Study characteristics
Methods	Type of RCT: 2:1 parallel‐group, double‐blind, stratified RCT Settings: outpatient care Duration: 78 weeks Start and stop dates: December 2012 and January 2015
Participants	Number of participants: 107 Number lost to follow‐up: 1 Women: NA Mean age (SD), years: NA History of CVD: 64 (60%) Participants with FH: 107 (100%) Participants with heFH on a maximally tolerated dose of statin with LDL‐C ≥ 160 mg/dL
Interventions	Background therapy: both add‐on to maximal tolerated dose of statin and possible addition of other LLTs Randomised therapy: alirocumab vs placebo Alirocumab dose: 78 weeks of 150 mg every 2 weeks
Outcomes	CVD, adverse events, all‐cause mortality
Notes	LDL‐C calculated using Friedewald formula Reported influenza Subgroup analyses are provided for FH I and FH II combined NCT01617655 Funded by Sanofi and Regeneron
Risk of bias
Bias	Authors' judgement	Support for judgement
Random sequence generation (selection bias)	Low risk	Centralised interactive voice‐response system or interactive web‐response system.

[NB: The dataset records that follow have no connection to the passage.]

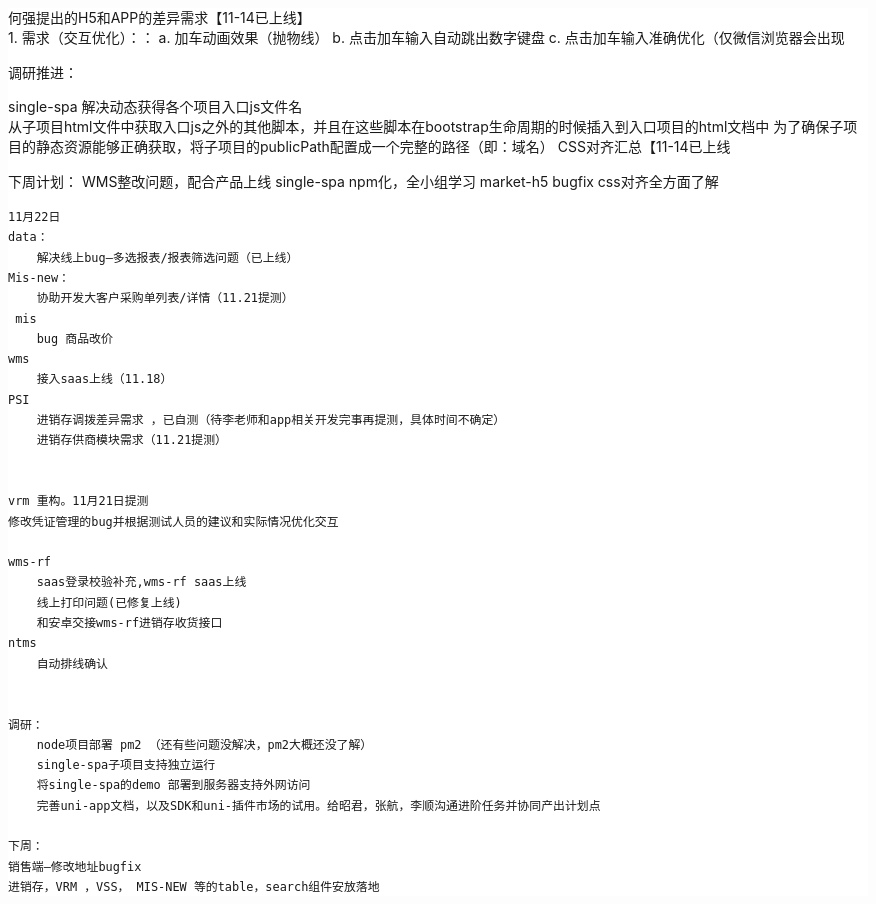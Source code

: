 何强提出的H5和APP的差异需求【11-14已上线】  
    1. 需求（交互优化）：：
    a. 加车动画效果（抛物线）
    b. 点击加车输入自动跳出数字键盘
    c. 点击加车输入准确优化（仅微信浏览器会出现

    
    
调研推进：

single-spa
    解决动态获得各个项目入口js文件名   
    从子项目html文件中获取入口js之外的其他脚本，并且在这些脚本在bootstrap生命周期的时候插入到入口项目的html文档中 
    为了确保子项目的静态资源能够正确获取，将子项目的publicPath配置成一个完整的路径（即：域名）
    CSS对齐汇总【11-14已上线
    
    
下周计划：
    WMS整改问题，配合产品上线
    single-spa  npm化，全小组学习
    market-h5 bugfix
    css对齐全方面了解
    

    
    11月22日
    data：
        解决线上bug—多选报表/报表筛选问题（已上线）
    Mis-new：
        协助开发大客户采购单列表/详情（11.21提测）
     mis 
        bug 商品改价
    wms
        接入saas上线（11.18）
    PSI
        进销存调拨差异需求 ，已自测（待李老师和app相关开发完事再提测，具体时间不确定）
        进销存供商模块需求（11.21提测）
    
  
    vrm 重构。11月21日提测
    修改凭证管理的bug并根据测试人员的建议和实际情况优化交互
    
    wms-rf 
        saas登录校验补充,wms-rf saas上线
        线上打印问题(已修复上线)
        和安卓交接wms-rf进销存收货接口
    ntms
        自动排线确认
    
    
    调研：
        node项目部署 pm2 （还有些问题没解决，pm2大概还没了解）
        single-spa子项目支持独立运行
        将single-spa的demo 部署到服务器支持外网访问
        完善uni-app文档，以及SDK和uni-插件市场的试用。给昭君，张航，李顺沟通进阶任务并协同产出计划点
  
    下周：
    销售端—修改地址bugfix
    进销存，VRM ，VSS， MIS-NEW 等的table，search组件安放落地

Allocation concealment (selection bias)	Low risk	Central allocation.
Blinding of participants and personnel (performance bias) All outcomes	Low risk	Both blinded.
Blinding of outcome assessment (detection bias) All outcomes	Low risk	Endpoint adjudication was blinded and central laboratory.
Incomplete outcome data (attrition bias) All outcomes	Low risk	1 (1.38%) participant in the alirocumab arm had missing lipid measurements compared with 0 in the comparator arm. Additionally, mixed‐effects (ANCOVA) models were used.
Selective reporting (reporting bias)	Low risk	Reported protocol‐defined endpoints.
Other bias	Low risk	No concerns outside the assessed risk of bias domains.